There’s a great section about how Muqattam (which translates roughly as “cut up” or “broken”) got its name: the Copts claim it was due to a tenth-century miracle worked out by the dynamic duo of the Coptic Pope and the ancient saint at the challenge of the then-current wacky caliph. Copts believe that Simon the Tanner literally “moved the mountain” from the center of the city, dribbled it (like, bounced it up and down so that the sun was visible from underneath it), and dropped it where it is presently. No joke.

One of the awesomely-underground cave-churches in the side of the mountain. No shoes, and odd seating.

Thanks to a growing congregation, additional side-churches have been carved into the rock surrounding, totaling in five churches and a few monastic little chapels. Some are completely underground.

But talk about contrast.

crazy/beautiful just inside the gates

You walk out of the monastery gates, and the clean, but dusty environs of the well-funded cloister contrasts sharply with the mess of Zabaliyya. It’s dirty, but not disorganized. Remarkably. And there are strange aspects: like walls build out of crates, streets made not out of gravel, but crushed green glass, and people going barefoot. Actually, I was also surprised to see all the gold: I mean there was bling like whoa. Women had giant medals of Jesus (big, gaudy, gansta-type medals) from thick chains, and men wore big gold rings (I should point out that the wearing of jewelry by men — for the most part – especially of gold jewelry, is largely considered haram by most Muslims). And there were quite a few dolled-up girls, hair hanging out everywhere. But largely, the amount of gold was shocking, even on the people that looked like they were working.

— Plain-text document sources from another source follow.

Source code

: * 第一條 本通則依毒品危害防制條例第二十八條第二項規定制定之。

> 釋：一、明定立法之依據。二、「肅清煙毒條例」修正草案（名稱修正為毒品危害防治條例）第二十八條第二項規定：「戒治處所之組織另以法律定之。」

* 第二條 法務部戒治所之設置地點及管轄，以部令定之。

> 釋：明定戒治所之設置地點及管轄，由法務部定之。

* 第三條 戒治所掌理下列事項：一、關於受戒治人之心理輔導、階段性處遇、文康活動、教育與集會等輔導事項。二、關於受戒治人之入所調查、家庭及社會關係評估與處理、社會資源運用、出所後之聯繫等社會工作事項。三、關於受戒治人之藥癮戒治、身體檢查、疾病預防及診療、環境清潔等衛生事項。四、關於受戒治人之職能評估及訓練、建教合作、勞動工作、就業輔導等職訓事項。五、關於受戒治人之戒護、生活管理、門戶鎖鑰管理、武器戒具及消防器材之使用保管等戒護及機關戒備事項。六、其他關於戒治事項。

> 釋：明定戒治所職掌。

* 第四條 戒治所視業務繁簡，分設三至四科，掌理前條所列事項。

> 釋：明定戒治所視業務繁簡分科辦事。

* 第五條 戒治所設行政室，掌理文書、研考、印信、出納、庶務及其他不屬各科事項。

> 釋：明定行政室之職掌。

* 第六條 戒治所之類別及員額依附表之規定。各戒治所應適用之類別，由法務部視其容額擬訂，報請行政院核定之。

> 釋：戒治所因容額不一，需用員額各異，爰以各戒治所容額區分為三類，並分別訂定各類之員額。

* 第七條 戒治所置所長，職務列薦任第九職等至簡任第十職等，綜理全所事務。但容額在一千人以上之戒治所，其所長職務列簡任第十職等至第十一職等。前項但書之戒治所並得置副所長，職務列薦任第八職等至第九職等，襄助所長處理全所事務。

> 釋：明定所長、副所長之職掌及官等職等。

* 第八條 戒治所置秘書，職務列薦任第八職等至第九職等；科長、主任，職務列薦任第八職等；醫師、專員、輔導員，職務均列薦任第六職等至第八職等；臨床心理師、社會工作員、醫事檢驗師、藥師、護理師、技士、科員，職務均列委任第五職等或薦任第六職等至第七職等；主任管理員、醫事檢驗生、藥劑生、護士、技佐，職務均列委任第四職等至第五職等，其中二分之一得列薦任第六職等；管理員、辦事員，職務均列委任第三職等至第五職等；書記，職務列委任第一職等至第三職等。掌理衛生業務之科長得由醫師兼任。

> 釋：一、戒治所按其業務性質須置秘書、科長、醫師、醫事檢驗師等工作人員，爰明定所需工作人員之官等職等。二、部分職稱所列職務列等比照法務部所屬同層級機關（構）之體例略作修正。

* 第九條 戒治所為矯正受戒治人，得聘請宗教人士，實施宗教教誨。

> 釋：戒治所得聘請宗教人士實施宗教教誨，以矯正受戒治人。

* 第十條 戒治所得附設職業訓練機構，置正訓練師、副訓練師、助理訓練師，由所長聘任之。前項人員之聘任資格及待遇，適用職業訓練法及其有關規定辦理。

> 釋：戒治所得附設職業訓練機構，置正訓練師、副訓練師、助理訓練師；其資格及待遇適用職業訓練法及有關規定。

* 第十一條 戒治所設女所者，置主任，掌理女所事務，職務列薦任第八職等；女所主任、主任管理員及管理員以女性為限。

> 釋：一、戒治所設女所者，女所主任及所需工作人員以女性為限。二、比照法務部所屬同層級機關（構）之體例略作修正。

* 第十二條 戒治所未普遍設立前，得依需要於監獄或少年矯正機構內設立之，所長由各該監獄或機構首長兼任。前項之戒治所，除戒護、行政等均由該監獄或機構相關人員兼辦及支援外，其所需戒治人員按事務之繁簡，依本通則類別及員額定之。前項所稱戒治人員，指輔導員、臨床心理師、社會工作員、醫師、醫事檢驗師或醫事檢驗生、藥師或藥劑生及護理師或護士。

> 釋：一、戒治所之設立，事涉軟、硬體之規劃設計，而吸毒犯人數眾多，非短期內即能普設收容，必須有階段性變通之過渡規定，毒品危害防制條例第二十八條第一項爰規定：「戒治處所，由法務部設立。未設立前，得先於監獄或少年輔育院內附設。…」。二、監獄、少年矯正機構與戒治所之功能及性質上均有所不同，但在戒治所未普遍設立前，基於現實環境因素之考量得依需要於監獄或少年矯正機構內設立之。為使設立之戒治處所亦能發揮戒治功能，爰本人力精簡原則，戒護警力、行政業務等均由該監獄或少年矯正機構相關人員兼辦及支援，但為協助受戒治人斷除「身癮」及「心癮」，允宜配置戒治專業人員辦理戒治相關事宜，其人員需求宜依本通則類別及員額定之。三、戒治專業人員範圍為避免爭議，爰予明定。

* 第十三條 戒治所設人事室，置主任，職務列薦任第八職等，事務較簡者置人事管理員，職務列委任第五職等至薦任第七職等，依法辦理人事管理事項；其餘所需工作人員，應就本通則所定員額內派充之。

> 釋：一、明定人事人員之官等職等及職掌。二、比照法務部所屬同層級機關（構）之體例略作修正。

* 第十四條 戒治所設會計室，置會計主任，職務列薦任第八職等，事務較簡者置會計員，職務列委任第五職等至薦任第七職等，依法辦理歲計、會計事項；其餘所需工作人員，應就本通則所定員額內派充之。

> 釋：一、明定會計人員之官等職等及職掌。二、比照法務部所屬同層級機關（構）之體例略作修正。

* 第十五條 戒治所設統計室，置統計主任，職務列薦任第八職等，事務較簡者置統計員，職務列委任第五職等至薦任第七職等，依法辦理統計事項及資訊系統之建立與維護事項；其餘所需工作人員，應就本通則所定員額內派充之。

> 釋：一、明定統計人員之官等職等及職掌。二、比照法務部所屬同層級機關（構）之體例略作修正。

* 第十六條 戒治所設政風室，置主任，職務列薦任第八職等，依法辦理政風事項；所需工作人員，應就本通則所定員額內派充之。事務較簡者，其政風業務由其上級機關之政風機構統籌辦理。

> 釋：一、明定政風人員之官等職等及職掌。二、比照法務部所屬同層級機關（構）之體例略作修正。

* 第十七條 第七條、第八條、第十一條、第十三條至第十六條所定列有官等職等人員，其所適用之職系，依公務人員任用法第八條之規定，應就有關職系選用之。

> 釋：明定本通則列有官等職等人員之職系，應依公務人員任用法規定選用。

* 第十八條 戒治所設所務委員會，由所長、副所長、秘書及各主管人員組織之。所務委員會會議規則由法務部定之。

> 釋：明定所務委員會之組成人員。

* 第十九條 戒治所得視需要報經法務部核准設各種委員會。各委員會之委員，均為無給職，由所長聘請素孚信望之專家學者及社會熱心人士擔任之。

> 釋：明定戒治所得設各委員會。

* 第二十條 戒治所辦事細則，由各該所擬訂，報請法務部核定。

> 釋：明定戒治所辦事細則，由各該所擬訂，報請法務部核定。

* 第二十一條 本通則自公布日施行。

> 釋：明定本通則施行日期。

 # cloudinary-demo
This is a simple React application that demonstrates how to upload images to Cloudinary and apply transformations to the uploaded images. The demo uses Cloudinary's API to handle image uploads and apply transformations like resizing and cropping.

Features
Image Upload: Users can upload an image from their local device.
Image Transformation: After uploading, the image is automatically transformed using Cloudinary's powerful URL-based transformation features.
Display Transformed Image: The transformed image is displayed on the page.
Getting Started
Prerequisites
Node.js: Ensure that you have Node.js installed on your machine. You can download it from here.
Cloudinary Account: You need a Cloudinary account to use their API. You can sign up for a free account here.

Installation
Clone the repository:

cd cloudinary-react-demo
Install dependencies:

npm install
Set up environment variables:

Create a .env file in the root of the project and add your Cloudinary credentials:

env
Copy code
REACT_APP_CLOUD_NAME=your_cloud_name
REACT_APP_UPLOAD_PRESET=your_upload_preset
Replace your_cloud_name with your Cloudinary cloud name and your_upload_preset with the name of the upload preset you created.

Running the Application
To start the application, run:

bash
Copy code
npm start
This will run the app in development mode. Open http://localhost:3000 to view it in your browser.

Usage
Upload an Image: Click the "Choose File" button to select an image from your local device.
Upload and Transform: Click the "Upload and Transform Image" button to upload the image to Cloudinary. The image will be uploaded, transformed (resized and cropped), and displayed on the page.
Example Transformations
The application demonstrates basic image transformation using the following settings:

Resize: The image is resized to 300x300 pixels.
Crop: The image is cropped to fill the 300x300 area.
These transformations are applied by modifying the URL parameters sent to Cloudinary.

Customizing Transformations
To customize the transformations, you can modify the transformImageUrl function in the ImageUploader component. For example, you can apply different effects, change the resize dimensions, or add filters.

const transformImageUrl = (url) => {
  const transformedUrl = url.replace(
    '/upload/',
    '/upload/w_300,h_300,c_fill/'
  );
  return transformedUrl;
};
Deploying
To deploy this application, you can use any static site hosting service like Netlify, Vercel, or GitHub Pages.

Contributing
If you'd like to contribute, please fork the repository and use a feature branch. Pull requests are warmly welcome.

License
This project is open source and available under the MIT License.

And man, I have never been more self-conscious about having a camera in my life. How do you take pictures of that? Do we go to garbage dumps in the US and take pictures? Who would want a picture of that?

Part of me is outraged by my own tourist-ness. It’s deliberately making poverty into a kind of bohemian Disneyland. These people are obviously struggling, and if I were in their position, I would have dashed my camera to pieces and slapped my ass. But that doesn’t take away from the fact that, from the outside, the picture and place is still fascinating. It’s the same kind of argument that was posed against the producers of Slumdog Millionaire: you can’t just use poverty to your own artistic or cultural ends. But how do you raise awareness, combat poverty, make other people feel for it? They should already feel for it, but they don’t.

….

I’m a little disgusted at the end of the day, but not necessarily by the quarter. It’s not the stink of the district that makes me more than a little nauseous. It’s the realization that wanted to see something like what I’ve seen, and now that I’ve seen it, I’m walking out. I can’t really describe it as guilt, it’s not pity even: it’s more like heartbreak..

Heartbreak. Even now, weeks later, the cracks are still there.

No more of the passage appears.